**EXERCISE INSTRUCTIONS**
Only an exact copy of the records, from the line with "Employing a fold-change" through the last line, is wanted.

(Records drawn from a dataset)
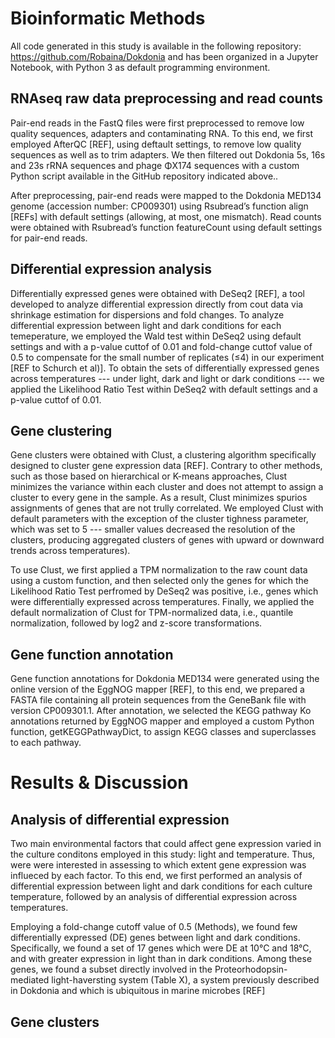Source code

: # Bioinformatic Methods
All code generated in this study is available in the following repository: https://github.com/Robaina/Dokdonia and has been organized in a Jupyter Notebook, with Python 3 as default programming environment.

## RNAseq raw data preprocessing and read counts
Pair-end reads in the FastQ files were first preprocessed to remove low quality sequences, adapters and contaminating RNA. To this end, we first employed AfterQC [REF], using deftault settings, to remove low quality sequences as well as to trim adapters. We then filtered out Dokdonia 5s, 16s and 23s rRNA sequences and phage ΦX174 sequences with a custom Python script available in the GitHub repository indicated above..

After preprocessing, pair-end reads were mapped to the Dokdonia MED134 genome (accession number: CP009301) using Rsubread’s function align [REFs] with default settings (allowing, at most, one mismatch). Read counts were obtained with Rsubread’s function featureCount using default settings for pair-end reads.

## Differential expression analysis
Differentially expressed genes were obtained with DeSeq2 [REF], a tool developed to analyze differential expression directly from cout data via shrinkage estimation for dispersions and fold changes. To analyze differential expression between light and dark conditions for each temeperature, we employed the Wald test within DeSeq2 using default settings and with a p-value cuttof of 0.01 and fold-change cuttof value of 0.5 to compensate for the small number of replicates (≤4) in our experiment [REF to Schurch et al)]. To obtain the sets of differentially expressed genes across temperatures --- under light, dark and light or dark conditions --- we applied the Likelihood Ratio Test within DeSeq2 with default settings and a p-value cuttof of 0.01.

## Gene clustering
Gene clusters were obtained with Clust, a clustering algorithm specifically designed to cluster gene expression data [REF]. Contrary to other methods, such as those based on hierarchical or K-means approaches, Clust minimizes the variance within each cluster and does not attempt to assign a cluster to every gene in the sample. As a result, Clust minimizes spurios assignments of genes that are not trully correlated. We employed Clust with default parameters with the exception of the cluster tighness parameter, which was set to 5 --- smaller values decreased the resolution of the clusters, producing aggregated clusters of genes with upward or downward trends across temperatures).

To use Clust, we first applied a TPM normalization to the raw count data using a custom function, and then selected only the genes for which the Likelihood Ratio Test perfromed by DeSeq2 was positive, i.e., genes which were differentially expressed across temperatures. Finally, we applied the default normalization of Clust for TPM-normalized data, i.e., quantile normalization, followed by log2 and z-score transformations.

## Gene function annotation
Gene function annotations for Dokdonia MED134 were generated using the online version of the EggNOG mapper [REF], to this end, we prepared a FASTA file containing all protein sequences from the GeneBank file with version CP009301.1. After annotation, we selected the KEGG pathway Ko annotations returned by EggNOG mapper and employed a custom Python function, getKEGGPathwayDict, to assign KEGG classes and superclasses to each pathway.

# Results & Discussion

## Analysis of differential expression
Two main environmental factors that could affect gene expression varied in the culture conditons employed in this study: light and temperature. Thus, were were interested in assessing to which extent gene expression was influeced by each factor. To this end, we first performed an analysis of differential expression between light and dark conditions for each culture temperature, followed by an analysis of differential expression across temperatures.

Employing a fold-change cutoff value of 0.5 (Methods), we found few differentially expressed (DE) genes between light and dark conditions. Specifically, we found a set of 17 genes which were DE at 10°C and 18°C, and with greater expression in light than in dark conditions. Among these genes, we found a subset directly involved in the Proteorhodopsin-mediated light-haversting system (Table X), a system previously described in Dokdonia and which is ubiquitous in marine microbes [REF]

## Gene clusters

**SOLUTION FOR THIS EXERCISE**
Employing a fold-change cutoff value of 0.5 (Methods), we found few differentially expressed (DE) genes between light and dark conditions. Specifically, we found a set of 17 genes which were DE at 10°C and 18°C, and with greater expression in light than in dark conditions. Among these genes, we found a subset directly involved in the Proteorhodopsin-mediated light-haversting system (Table X), a system previously described in Dokdonia and which is ubiquitous in marine microbes [REF]

## Gene clusters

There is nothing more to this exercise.